Bulk RNA-seq of two different FFPE-blocked I-HCA samples. (a) Visualization of RNA-seq results with a Volcano plot. Left: two normal livers (Conts) vs. two I-HCAs, right: four HCCs vs. two I-HCAs. The dotted blue lines indicate the value of fold changes (±1.5-fold, x-axis) and the significance p-value (p < 0.01, y-axis). (b) GSEA enrichment plot for “Inflammation” (TNF-α, interferon-α, inflammatory response) and “Proliferation” (G2M checkpoint, MYC targets) with a comparison of two HCAs vs. two Conts or two HCAs vs. four HCCs. The x-axis shows genes (vertical black lines) represented in different pathways and the y-axis indicates the enrichment score. The color bars at the bottom represent the degree of correlation of the expression of these genes (red to blue through violet, high gene expression to low through middle gene expression).

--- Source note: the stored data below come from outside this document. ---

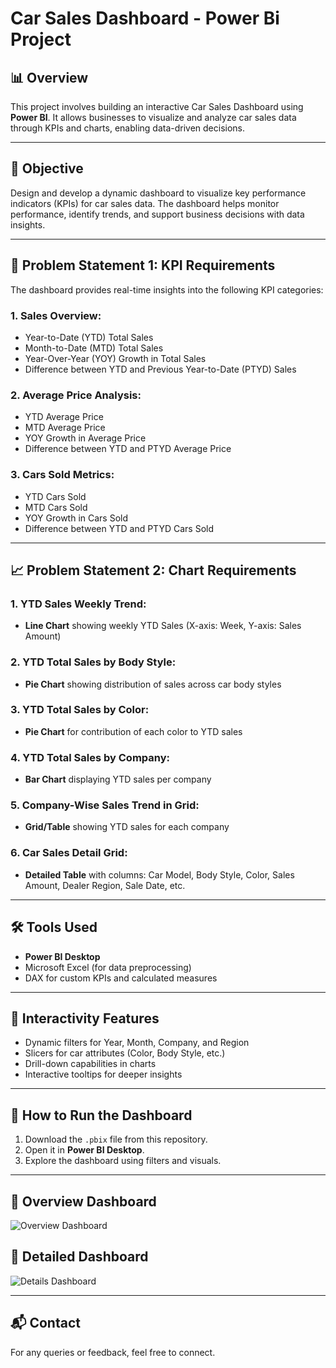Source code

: # Car Sales Dashboard - Power Bi Project 

## 📊 Overview

This project involves building an interactive Car Sales Dashboard using **Power BI**. It allows businesses to visualize and analyze car sales data through KPIs and charts, enabling data-driven decisions.

---

## 🎯 Objective

Design and develop a dynamic dashboard to visualize key performance indicators (KPIs) for car sales data. The dashboard helps monitor performance, identify trends, and support business decisions with data insights.

---

## 🧩 Problem Statement 1: KPI Requirements

The dashboard provides real-time insights into the following KPI categories:

### 1. Sales Overview:
- Year-to-Date (YTD) Total Sales
- Month-to-Date (MTD) Total Sales
- Year-Over-Year (YOY) Growth in Total Sales
- Difference between YTD and Previous Year-to-Date (PTYD) Sales

### 2. Average Price Analysis:
- YTD Average Price
- MTD Average Price
- YOY Growth in Average Price
- Difference between YTD and PTYD Average Price

### 3. Cars Sold Metrics:
- YTD Cars Sold
- MTD Cars Sold
- YOY Growth in Cars Sold
- Difference between YTD and PTYD Cars Sold

---

## 📈 Problem Statement 2: Chart Requirements

### 1. YTD Sales Weekly Trend:
- **Line Chart** showing weekly YTD Sales (X-axis: Week, Y-axis: Sales Amount)

### 2. YTD Total Sales by Body Style:
- **Pie Chart** showing distribution of sales across car body styles

### 3. YTD Total Sales by Color:
- **Pie Chart** for contribution of each color to YTD sales

### 4. YTD Total Sales by Company:
- **Bar Chart** displaying YTD sales per company

### 5. Company-Wise Sales Trend in Grid:
- **Grid/Table** showing YTD sales for each company

### 6. Car Sales Detail Grid:
- **Detailed Table** with columns: Car Model, Body Style, Color, Sales Amount, Dealer Region, Sale Date, etc.

---

## 🛠️ Tools Used

- **Power BI Desktop**
- Microsoft Excel (for data preprocessing)
- DAX for custom KPIs and calculated measures

---

## 🔁 Interactivity Features

- Dynamic filters for Year, Month, Company, and Region
- Slicers for car attributes (Color, Body Style, etc.)
- Drill-down capabilities in charts
- Interactive tooltips for deeper insights

---

## 🚀 How to Run the Dashboard

1. Download the `.pbix` file from this repository.
2. Open it in **Power BI Desktop**.
3. Explore the dashboard using filters and visuals.

---

## 📌 Overview Dashboard 


![Overview Dashboard](https://github.com/user-attachments/assets/1ddc6009-73f0-480c-9f45-f7b3c19206ec)

## 📌 Detailed Dashboard

![Details Dashboard](https://github.com/user-attachments/assets/88616df4-cc79-4420-a50c-6eafea848f08)


---

## 📬 Contact

For any queries or feedback, feel free to connect.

The nominal p value is shown under the color bars. Not significant: N.S. The bottom of the plot shows the value of the ranking metric which measures a gene’s correlation with a phenotype. (c) Heat map of the gene sets containing all genes found significantly up-regulated or down-regulated (±1.5 fold and p value < 0.05) when comparing two I-HCAs vs. two normal livers or two I-HCAs vs. four HCCs. Color ranges from dark red to dark blue representing the highest and lowest expression of a gene, respectively. (d) The Venn diagrams of three different conditions; I-HCAs vs. NBNC-HCC, I-HCAs vs. two Conts, and I-HCAs vs. two HBV-HCCs, are shown. The numbers reveal the genes which are considered to be differentially expressed in I-HCA as compared to each condition. For instance, a total of 1008 genes were differently (significance p < 0.01 and log₂ fold change >2.5) expressed in I-HCAs in comparison with the NBNC-HCC sample. The size of the circle reflects the number of genes. (e) The graph visualizing the expression levels of selected genes of interest in each sample. The y-axis indicates the normalized value (a.u.) by averaged normal livers (Conts). Black bars: normal liver tissues, red bars: I-HCAs, blue bar: NBNC-HCC, green bars: HBV-HCCs, violet bar: HCV-HCC sample. (f) Gene ontology analysis by Metascape. The heatmap of enriched terms across the input differently expressed gene lists, colored by p-value.